We only have a few, so grab yours right here.

Stranger_WithSignatures

Sherwood Smith’s new novel is gorgeous, and she worked with her co-author, Rachel Manija Brown, to send some lovingly doodled copies over to us.

Stranger‘s thrilling depiction of a changed and deadly future landscape filled with bloodthirsty plants and dangerously altered animals drew me in. The plot hooked me with its deft interweaving of messy personal problems and lethal conflicts that threaten the town, while the vivid, likeable characters kept me reading long into the night.” – Kate Elliott

We have ten copies, so if you want one all to yourself, you can grab your own copy right here.

  • Game codes for Torment: Tides of Numenera. Game is not yet released.

Torment

Some of you may remember that I’m writing for a video game. A game that means a lot to the gamer in me.

It’s still in production. I’m still working on my part of the writing.

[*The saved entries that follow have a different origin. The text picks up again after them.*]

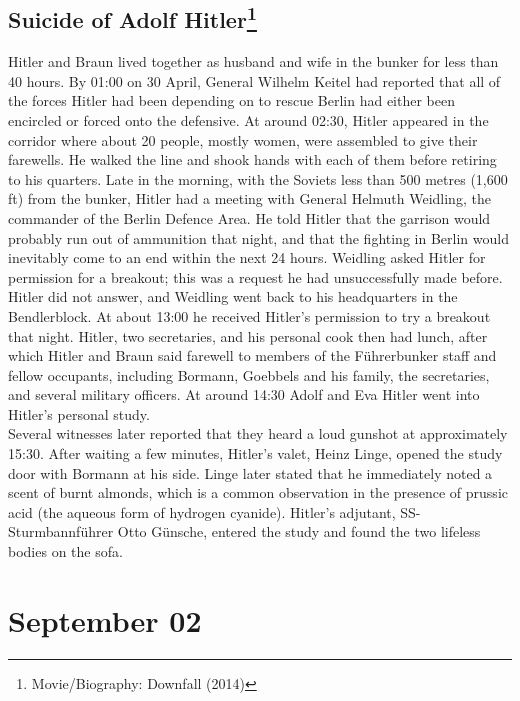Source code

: \documentclass[11pt]{report}
\begin{document}
\subsection{Suicide of Adolf Hitler\protect\footnote{Movie/Biography: Downfall (2014)}}
Hitler and Braun lived together as husband and wife in the bunker for less than 40 hours. By 01:00 on 30 April, General Wilhelm Keitel had reported that all of the forces Hitler had been depending on to rescue Berlin had either been encircled or forced onto the defensive. At around 02:30, Hitler appeared in the corridor where about 20 people, mostly women, were assembled to give their farewells. He walked the line and shook hands with each of them before retiring to his quarters. Late in the morning, with the Soviets less than 500 metres (1,600 ft) from the bunker, Hitler had a meeting with General Helmuth Weidling, the commander of the Berlin Defence Area. He told Hitler that the garrison would probably run out of ammunition that night, and that the fighting in Berlin would inevitably come to an end within the next 24 hours. Weidling asked Hitler for permission for a breakout; this was a request he had unsuccessfully made before. Hitler did not answer, and Weidling went back to his headquarters in the Bendlerblock. At about 13:00 he received Hitler's permission to try a breakout that night. Hitler, two secretaries, and his personal cook then had lunch, after which Hitler and Braun said farewell to members of the Führerbunker staff and fellow occupants, including Bormann, Goebbels and his family, the secretaries, and several military officers. At around 14:30 Adolf and Eva Hitler went into Hitler's personal study.\\
\indent Several witnesses later reported that they heard a loud gunshot at approximately 15:30. After waiting a few minutes, Hitler's valet, Heinz Linge, opened the study door with Bormann at his side. Linge later stated that he immediately noted a scent of burnt almonds, which is a common observation in the presence of prussic acid (the aqueous form of hydrogen cyanide). Hitler's adjutant, SS-Sturmbannführer Otto Günsche, entered the study and found the two lifeless bodies on the sofa. 
\section{September 02}
\end{document}
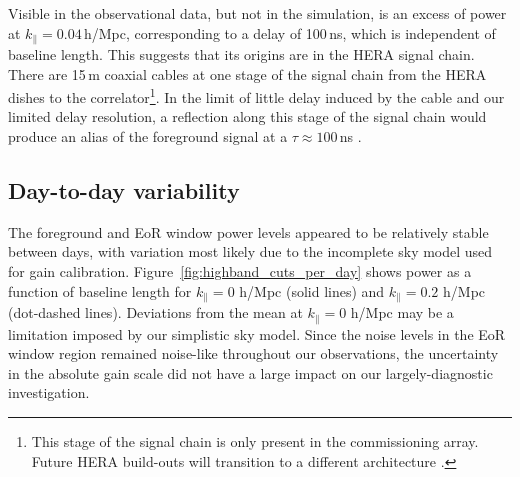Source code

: \documentclass[twocolumn, trackchanges]{aastex61}
\begin{document}
Visible in the observational data, but not in the simulation, is an excess of power at $k_{\parallel}=0.04$\,h/Mpc, corresponding to a delay of 100\,ns, which is independent of baseline length. This suggests that its origins are in the HERA signal chain. There are 15\,m coaxial cables at one stage of the signal chain from the HERA dishes to the correlator\footnote{This stage of the signal chain is only present in the commissioning array. Future HERA build-outs will transition to a different architecture \citep{deBoer17}.}. In the limit of little delay induced by the cable and our limited delay resolution, a reflection along this stage of the signal chain would produce an alias of the foreground signal at a $\tau \approx 100$\,ns \citep{Beardsley.16, Ewall-Wice.EoX}.

\subsection{Day-to-day variability}
\label{subsec:variability}

The foreground and EoR window power levels appeared to be relatively stable between days, with variation most likely due to the incomplete sky model used for gain calibration. Figure~\ref{fig:highband_cuts_per_day} shows power as a function of baseline length for $k_{\parallel}=0$ h/Mpc (solid lines) and $k_{\parallel}=0.2$ h/Mpc (dot-dashed lines). Deviations from the mean at $k_{\parallel}=0$ h/Mpc may be a limitation imposed by our simplistic sky model. Since the noise levels in the EoR window region remained noise-like throughout our observations, the uncertainty in the absolute gain scale did not have a large impact on our largely-diagnostic investigation.
\end{document}
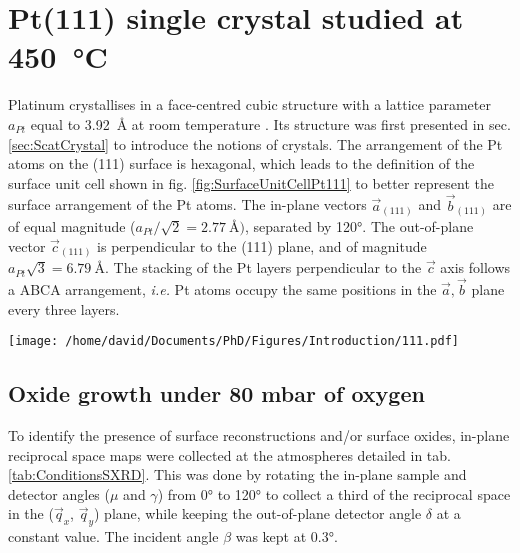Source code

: \section{Pt(111) single crystal studied at \qty{450}{\degreeCelsius}} \label{sec:SXRD111}

Platinum crystallises in a face-centred cubic structure with a lattice parameter $a_{Pt}$ equal to \qty{3.92}{\angstrom} at room temperature \parencite{Waseda1975}.
Its structure was first presented in sec. \ref{sec:ScatCrystal} to introduce the notions of crystals.
The arrangement of the Pt atoms on the (111) surface is hexagonal, which leads to the definition of the surface unit cell shown in fig. \ref{fig:SurfaceUnitCellPt111} to better represent the surface arrangement of the Pt atoms.
The in-plane vectors $\vec{a}_{(111)}$ and $\vec{b}_{(111)}$ are of equal magnitude ($a_{Pt} / \sqrt{2} = \qty{2.77}{\angstrom})$, separated by \ang{120}.
The out-of-plane vector $\vec{c}_{(111)}$ is perpendicular to the (111) plane, and of magnitude $a_{Pt} \sqrt{3} = \qty{6.79}{\angstrom}$.
The stacking of the Pt layers perpendicular to the $\vec{c}$ axis follows a ABCA arrangement, \textit{i.e.} Pt atoms occupy the same positions in the $\vec{a}, \vec{b}$ plane every three layers.

\begin{SCfigure}
    \centering
    \texttt{[image: /home/david/Documents/PhD/Figures/Introduction/111.pdf]}
    \caption{
        Face-centred cubic unit cell of Pt with (111) crystallographic plane drawn in green.
        $\vec{a}_{(111)}$, $\vec{b}_{(111)}$ and $\vec{c}_{(111)}$ are the $(111)$ surface unit cell vectors.
        There are three \{111\} planes spanned by the magnitude of $\vec{c}_{(111)}$ (blue, red and green on the figure).
    }
    \label{fig:SurfaceUnitCellPt111}
\end{SCfigure}

\subsection{Oxide growth under 80 mbar of oxygen}

To identify the presence of surface reconstructions and/or surface oxides, in-plane reciprocal space maps were collected at the atmospheres detailed in tab. \ref{tab:ConditionsSXRD}.
This was done by rotating the in-plane sample and detector angles ($\mu$ and $\gamma$) from \ang{0} to \ang{120} to collect a third of the reciprocal space in the ($\vec{q}_x$, $\vec{q}_y$) plane, while keeping the out-of-plane detector angle $\delta$ at a constant value.
The incident angle $\beta$ was kept at \ang{0.3}.

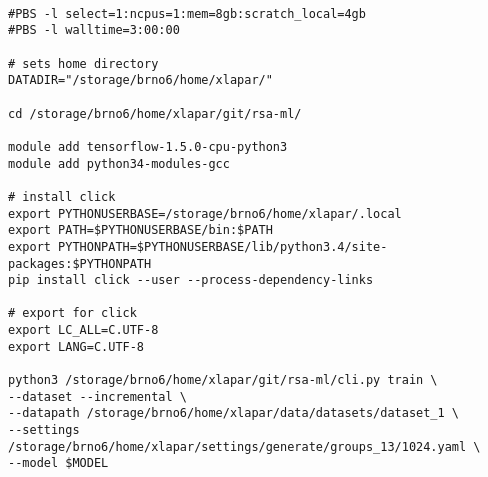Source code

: \begin{verbatim}

#PBS -l select=1:ncpus=1:mem=8gb:scratch_local=4gb
#PBS -l walltime=3:00:00

# sets home directory
DATADIR="/storage/brno6/home/xlapar/"

cd /storage/brno6/home/xlapar/git/rsa-ml/

module add tensorflow-1.5.0-cpu-python3
module add python34-modules-gcc

# install click
export PYTHONUSERBASE=/storage/brno6/home/xlapar/.local
export PATH=$PYTHONUSERBASE/bin:$PATH
export PYTHONPATH=$PYTHONUSERBASE/lib/python3.4/site-packages:$PYTHONPATH
pip install click --user --process-dependency-links

# export for click
export LC_ALL=C.UTF-8
export LANG=C.UTF-8

python3 /storage/brno6/home/xlapar/git/rsa-ml/cli.py train \
--dataset --incremental \
--datapath /storage/brno6/home/xlapar/data/datasets/dataset_1 \
--settings /storage/brno6/home/xlapar/settings/generate/groups_13/1024.yaml \
--model $MODEL

\end{verbatim}

 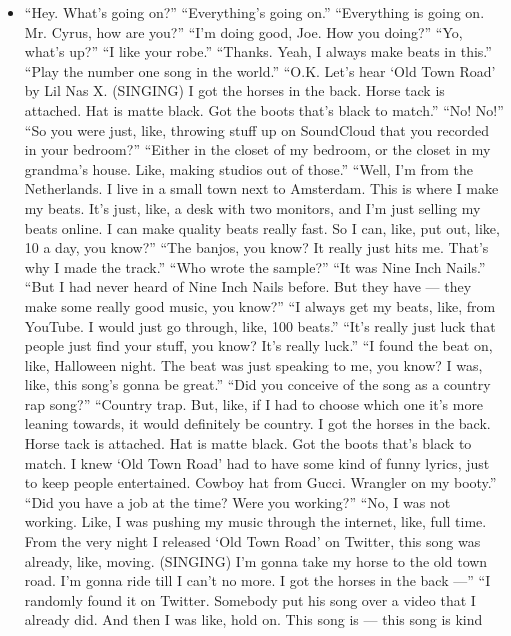 \begin{itemize}
\tightlist
\item
  ``Hey. What's going on?'' ``Everything's going on.'' ``Everything is
  going on. Mr. Cyrus, how are you?'' ``I'm doing good, Joe. How you
  doing?'' ``Yo, what's up?'' ``I like your robe.'' ``Thanks. Yeah, I
  always make beats in this.'' ``Play the number one song in the
  world.'' ``O.K. Let's hear `Old Town Road' by Lil Nas X. (SINGING) I
  got the horses in the back. Horse tack is attached. Hat is matte
  black. Got the boots that's black to match.'' ``No! No!'' ``So you
  were just, like, throwing stuff up on SoundCloud that you recorded in
  your bedroom?'' ``Either in the closet of my bedroom, or the closet in
  my grandma's house. Like, making studios out of those.'' ``Well, I'm
  from the Netherlands. I live in a small town next to Amsterdam. This
  is where I make my beats. It's just, like, a desk with two monitors,
  and I'm just selling my beats online. I can make quality beats really
  fast. So I can, like, put out, like, 10 a day, you know?'' ``The
  banjos, you know? It really just hits me. That's why I made the
  track.'' ``Who wrote the sample?'' ``It was Nine Inch Nails.'' ``But I
  had never heard of Nine Inch Nails before. But they have --- they make
  some really good music, you know?'' ``I always get my beats, like,
  from YouTube. I would just go through, like, 100 beats.'' ``It's
  really just luck that people just find your stuff, you know? It's
  really luck.'' ``I found the beat on, like, Halloween night. The beat
  was just speaking to me, you know? I was, like, this song's gonna be
  great.'' ``Did you conceive of the song as a country rap song?''
  ``Country trap. But, like, if I had to choose which one it's more
  leaning towards, it would definitely be country. I got the horses in
  the back. Horse tack is attached. Hat is matte black. Got the boots
  that's black to match. I knew `Old Town Road' had to have some kind of
  funny lyrics, just to keep people entertained. Cowboy hat from Gucci.
  Wrangler on my booty.'' ``Did you have a job at the time? Were you
  working?'' ``No, I was not working. Like, I was pushing my music
  through the internet, like, full time. From the very night I released
  `Old Town Road' on Twitter, this song was already, like, moving.
  (SINGING) I'm gonna take my horse to the old town road. I'm gonna ride
  till I can't no more. I got the horses in the back ---'' ``I randomly
  found it on Twitter. Somebody put his song over a video that I already
  did. And then I was like, hold on. This song is --- this song is kind

\end{itemize}
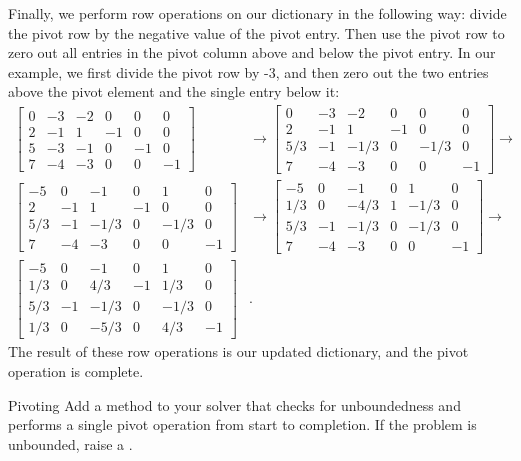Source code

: Finally, we perform row operations on our dictionary in the following way: divide the pivot row by the negative value of the pivot entry.
Then use the pivot row to zero out all entries in the pivot column above and below the pivot entry.
In our example, we first divide the pivot row by -3, and then zero out the two entries above the pivot element and the single entry below it:
\begin{align*}
\begin{bmatrix}
    0 & -3 & -2 & 0 & 0 & 0\\
    2 & -1 & 1 & -1 & 0 & 0\\
    5 & -3 & -1 & 0 & -1 & 0\\
    7 & -4 & -3 & 0 & 0 & -1
    \end{bmatrix} &\rightarrow
\begin{bmatrix}
    0 & -3 & -2 & 0 & 0 & 0\\
    2 & -1 & 1 & -1 & 0 & 0\\
    5/3 & -1 & -1/3 & 0 & -1/3 & 0\\
    7 & -4 & -3 & 0 & 0 & -1
    \end{bmatrix}\rightarrow\\
\begin{bmatrix}
    -5 & 0 & -1 & 0 & 1 & 0\\
    2 & -1 & 1 & -1 & 0 & 0\\
    5/3 & -1 & -1/3 & 0 & -1/3 & 0\\
    7 & -4 & -3 & 0 & 0 & -1
    \end{bmatrix} &\rightarrow
\begin{bmatrix}
    -5 & 0 & -1 & 0 & 1 & 0\\
    1/3 & 0 & -4/3 & 1 & -1/3 & 0\\
    5/3 & -1 & -1/3 & 0 & -1/3 & 0\\
    7 & -4 & -3 & 0 & 0 & -1
    \end{bmatrix}\rightarrow\\
\begin{bmatrix}
    -5 & 0 & -1 & 0 & 1 & 0\\
    1/3 & 0 & 4/3 & -1 & 1/3 & 0\\
    5/3 & -1 & -1/3 & 0 & -1/3 & 0\\
    1/3 & 0 & -5/3 & 0 & 4/3 & -1
    \end{bmatrix}&.
\end{align*}
The result of these row operations is our updated dictionary, and the pivot operation is complete.

\begin{problem}{Pivoting}
Add a method to your solver that checks for unboundedness and performs a single pivot operation from start to completion.
If the problem is unbounded, raise a .
\end{problem}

But it’s coming along nicely, and they’ve got a pre-order system set up on their website for when it comes out at the end of the year.

This works a little differently. Since it’s a pre-order of a game that was Kickstarted, you’ll be redeeming a code we send you for enough credits on the Torment website to get either the Digital Download Plus level or the Digital Collector’s Edition level (the second of which has a novella available for immediate download).

So you can preorder the game through us, read some stuff if you’re a Collector’s Edition type of person, and when the game comes out, take a week off work and play it like a crazy person. Not that I condone that sort of behavior, mind you…..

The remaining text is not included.